The levy is projected to generate a total of M200 million in revenue for the government. But MMB is against the introduction of the levy, arguing that in fact, the government is under pressure from the IMF to introduce the tax. “IMF pressure is that countries must diversify their source of revenue. That is the main thing. So they are rushing it because they are under pressure from the IMF to do it. But I don’t think they have really applied their minds into how this thing is going to work.
“As the industry, it’s not like we are difficult. Instead, we want to work with the government and look into the impacts. Forget what the IMF is telling you, you are here on the ground, understand your operating environment. It is not ideal for taxes like these,” MMB Managing Director (MD), Sesupo Wagamang, said in an exclusive interview with Public Eye recently.

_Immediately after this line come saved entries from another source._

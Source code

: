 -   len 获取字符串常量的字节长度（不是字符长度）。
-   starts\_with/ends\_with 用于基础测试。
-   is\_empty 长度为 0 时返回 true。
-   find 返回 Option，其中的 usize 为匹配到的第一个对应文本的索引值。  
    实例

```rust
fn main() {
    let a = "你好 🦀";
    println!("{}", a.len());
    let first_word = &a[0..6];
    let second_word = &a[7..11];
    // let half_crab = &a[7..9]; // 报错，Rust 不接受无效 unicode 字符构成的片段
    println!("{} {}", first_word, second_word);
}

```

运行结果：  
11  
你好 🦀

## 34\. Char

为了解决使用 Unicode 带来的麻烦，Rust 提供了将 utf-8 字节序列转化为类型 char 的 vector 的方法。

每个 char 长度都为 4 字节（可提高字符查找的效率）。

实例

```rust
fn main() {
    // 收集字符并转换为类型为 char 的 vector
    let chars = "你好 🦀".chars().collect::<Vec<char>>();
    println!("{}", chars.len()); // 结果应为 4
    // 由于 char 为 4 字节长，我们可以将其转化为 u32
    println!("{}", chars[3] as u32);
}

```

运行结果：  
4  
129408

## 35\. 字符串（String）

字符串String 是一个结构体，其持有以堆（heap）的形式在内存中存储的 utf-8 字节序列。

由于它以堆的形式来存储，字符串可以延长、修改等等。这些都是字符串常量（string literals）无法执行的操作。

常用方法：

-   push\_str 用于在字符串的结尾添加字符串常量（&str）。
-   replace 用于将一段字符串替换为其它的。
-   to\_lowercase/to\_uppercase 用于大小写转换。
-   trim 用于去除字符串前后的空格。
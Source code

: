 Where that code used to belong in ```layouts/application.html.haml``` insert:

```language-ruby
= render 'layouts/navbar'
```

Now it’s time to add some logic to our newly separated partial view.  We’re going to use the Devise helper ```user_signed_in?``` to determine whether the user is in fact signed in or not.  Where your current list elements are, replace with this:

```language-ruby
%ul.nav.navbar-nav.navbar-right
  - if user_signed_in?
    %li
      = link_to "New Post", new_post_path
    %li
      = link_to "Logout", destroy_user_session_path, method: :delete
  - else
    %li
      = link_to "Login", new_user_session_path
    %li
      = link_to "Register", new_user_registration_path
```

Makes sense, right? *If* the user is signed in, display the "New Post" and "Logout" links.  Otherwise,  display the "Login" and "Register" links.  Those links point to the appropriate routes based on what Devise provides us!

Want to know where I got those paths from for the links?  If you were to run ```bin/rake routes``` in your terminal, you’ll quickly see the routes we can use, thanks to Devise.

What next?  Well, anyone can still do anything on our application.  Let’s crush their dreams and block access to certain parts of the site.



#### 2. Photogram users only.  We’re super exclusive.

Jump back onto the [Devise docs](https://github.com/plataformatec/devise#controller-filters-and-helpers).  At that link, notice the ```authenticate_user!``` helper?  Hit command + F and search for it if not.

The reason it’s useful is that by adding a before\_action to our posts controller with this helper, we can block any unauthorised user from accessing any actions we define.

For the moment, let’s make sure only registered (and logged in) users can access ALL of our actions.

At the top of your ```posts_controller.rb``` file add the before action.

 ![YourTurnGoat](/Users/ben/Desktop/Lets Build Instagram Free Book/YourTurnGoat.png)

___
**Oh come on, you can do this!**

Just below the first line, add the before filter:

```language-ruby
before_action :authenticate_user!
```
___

He said the MMB wants to be part of the economic recovery with the brewing company currently contributing almost three percent of the country’s gross domestic product (GDP). “So if we are part of the recovery, I’m sure we will get the economy to recover quicker and also boost investor confidence in the sense that if the policies are supportive, we will invest more money,” the MD further showed.
In 2018, the IMF said when it came to why taxes on alcohol and tobacco had not advanced as quickly as they might have, it was partly because there were a lot of economic arguments made about the harmful economic effects of the said taxes. Part of these arguments included job losses as well as the projected increase in illicit trade in the products. The poor are also likely to be hit the hardest if the levy is introduced.

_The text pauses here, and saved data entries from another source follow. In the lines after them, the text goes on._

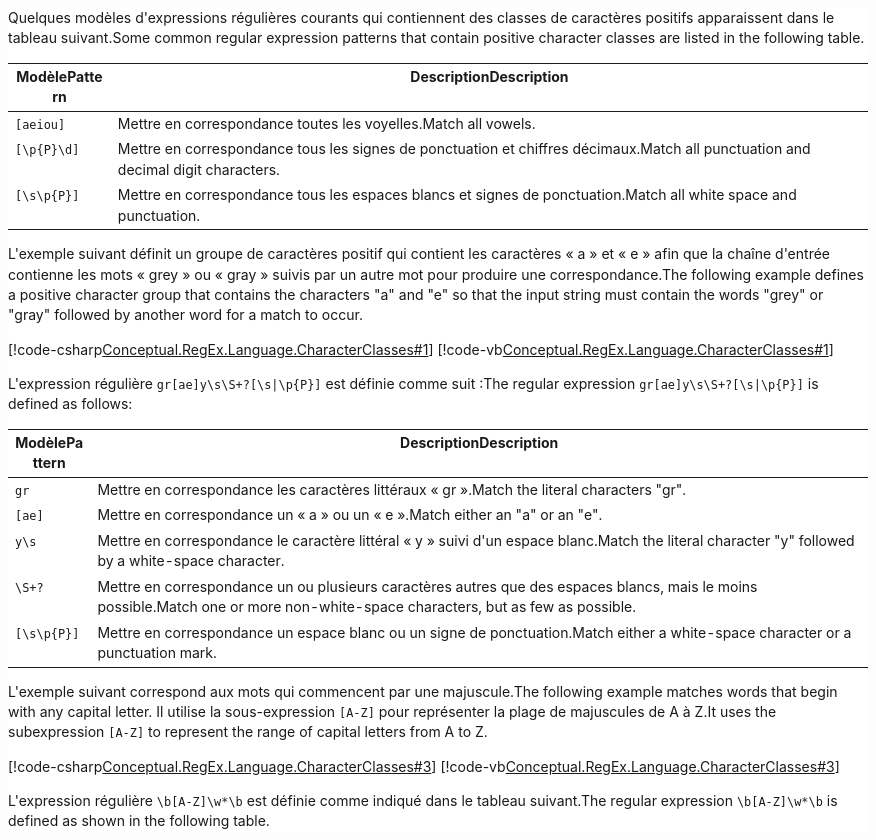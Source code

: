 <span data-ttu-id="0f3ba-156">Quelques modèles d'expressions régulières courants qui contiennent des classes de caractères positifs apparaissent dans le tableau suivant.</span><span class="sxs-lookup"><span data-stu-id="0f3ba-156">Some common regular expression patterns that contain positive character classes are listed in the following table.</span></span>  
  
|<span data-ttu-id="0f3ba-157">Modèle</span><span class="sxs-lookup"><span data-stu-id="0f3ba-157">Pattern</span></span>|<span data-ttu-id="0f3ba-158">Description</span><span class="sxs-lookup"><span data-stu-id="0f3ba-158">Description</span></span>|  
|-------------|-----------------|  
|`[aeiou]`|<span data-ttu-id="0f3ba-159">Mettre en correspondance toutes les voyelles.</span><span class="sxs-lookup"><span data-stu-id="0f3ba-159">Match all vowels.</span></span>|  
|`[\p{P}\d]`|<span data-ttu-id="0f3ba-160">Mettre en correspondance tous les signes de ponctuation et chiffres décimaux.</span><span class="sxs-lookup"><span data-stu-id="0f3ba-160">Match all punctuation and decimal digit characters.</span></span>|  
|`[\s\p{P}]`|<span data-ttu-id="0f3ba-161">Mettre en correspondance tous les espaces blancs et signes de ponctuation.</span><span class="sxs-lookup"><span data-stu-id="0f3ba-161">Match all white space and punctuation.</span></span>|  
  
 <span data-ttu-id="0f3ba-162">L'exemple suivant définit un groupe de caractères positif qui contient les caractères « a » et « e » afin que la chaîne d'entrée contienne les mots « grey » ou « gray » suivis par un autre mot pour produire une correspondance.</span><span class="sxs-lookup"><span data-stu-id="0f3ba-162">The following example defines a positive character group that contains the characters "a" and "e" so that the input string must contain the words "grey" or "gray" followed by another word for a match to occur.</span></span>  
  
 [!code-csharp[Conceptual.RegEx.Language.CharacterClasses#1](../../../samples/snippets/csharp/VS_Snippets_CLR/conceptual.regex.language.characterclasses/cs/positivecharclasses.cs#1)]
 [!code-vb[Conceptual.RegEx.Language.CharacterClasses#1](../../../samples/snippets/visualbasic/VS_Snippets_CLR/conceptual.regex.language.characterclasses/vb/positivecharclasses.vb#1)]  
  
 <span data-ttu-id="0f3ba-163">L'expression régulière `gr[ae]y\s\S+?[\s|\p{P}]` est définie comme suit :</span><span class="sxs-lookup"><span data-stu-id="0f3ba-163">The regular expression `gr[ae]y\s\S+?[\s|\p{P}]` is defined as follows:</span></span>  
  
|<span data-ttu-id="0f3ba-164">Modèle</span><span class="sxs-lookup"><span data-stu-id="0f3ba-164">Pattern</span></span>|<span data-ttu-id="0f3ba-165">Description</span><span class="sxs-lookup"><span data-stu-id="0f3ba-165">Description</span></span>|  
|-------------|-----------------|  
|`gr`|<span data-ttu-id="0f3ba-166">Mettre en correspondance les caractères littéraux « gr ».</span><span class="sxs-lookup"><span data-stu-id="0f3ba-166">Match the literal characters "gr".</span></span>|  
|`[ae]`|<span data-ttu-id="0f3ba-167">Mettre en correspondance un « a » ou un « e ».</span><span class="sxs-lookup"><span data-stu-id="0f3ba-167">Match either an "a" or an "e".</span></span>|  
|`y\s`|<span data-ttu-id="0f3ba-168">Mettre en correspondance le caractère littéral « y » suivi d'un espace blanc.</span><span class="sxs-lookup"><span data-stu-id="0f3ba-168">Match the literal character "y" followed by a white-space character.</span></span>|  
|`\S+?`|<span data-ttu-id="0f3ba-169">Mettre en correspondance un ou plusieurs caractères autres que des espaces blancs, mais le moins possible.</span><span class="sxs-lookup"><span data-stu-id="0f3ba-169">Match one or more non-white-space characters, but as few as possible.</span></span>|  
|`[\s\p{P}]`|<span data-ttu-id="0f3ba-170">Mettre en correspondance un espace blanc ou un signe de ponctuation.</span><span class="sxs-lookup"><span data-stu-id="0f3ba-170">Match either a white-space character or a punctuation mark.</span></span>|  
  
 <span data-ttu-id="0f3ba-171">L'exemple suivant correspond aux mots qui commencent par une majuscule.</span><span class="sxs-lookup"><span data-stu-id="0f3ba-171">The following example matches words that begin with any capital letter.</span></span> <span data-ttu-id="0f3ba-172">Il utilise la sous-expression `[A-Z]` pour représenter la plage de majuscules de A à Z.</span><span class="sxs-lookup"><span data-stu-id="0f3ba-172">It uses the subexpression `[A-Z]` to represent the range of capital letters from A to Z.</span></span>  
  
 [!code-csharp[Conceptual.RegEx.Language.CharacterClasses#3](../../../samples/snippets/csharp/VS_Snippets_CLR/conceptual.regex.language.characterclasses/cs/range.cs#3)]
 [!code-vb[Conceptual.RegEx.Language.CharacterClasses#3](../../../samples/snippets/visualbasic/VS_Snippets_CLR/conceptual.regex.language.characterclasses/vb/range.vb#3)]  
  
 <span data-ttu-id="0f3ba-173">L'expression régulière `\b[A-Z]\w*\b` est définie comme indiqué dans le tableau suivant.</span><span class="sxs-lookup"><span data-stu-id="0f3ba-173">The regular expression `\b[A-Z]\w*\b` is defined as shown in the following table.</span></span>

But on the other hand, the IMF believes that when consumers buy less of these products, they spend the money on other goods and services that create jobs in other sectors of the economy. It argues that the government spends the new revenues on more labour intensive activities which, in turn, mean an increase in employment.
On the issue of illicit trade, the IMF believes that it is a largely false argument. The World Health Organisation (WHO), a specialist agency of the United Nations (UN) responsible for international health, has also for a long time consistently been pushing for tax increase on alcohol and tobacco as a policy measure that has dual benefits.
This, WHO argues, would increase state revenues and protect human health as an increase in the price of cigarettes and tobacco is proven to be very effective in lowering the consumption of the products.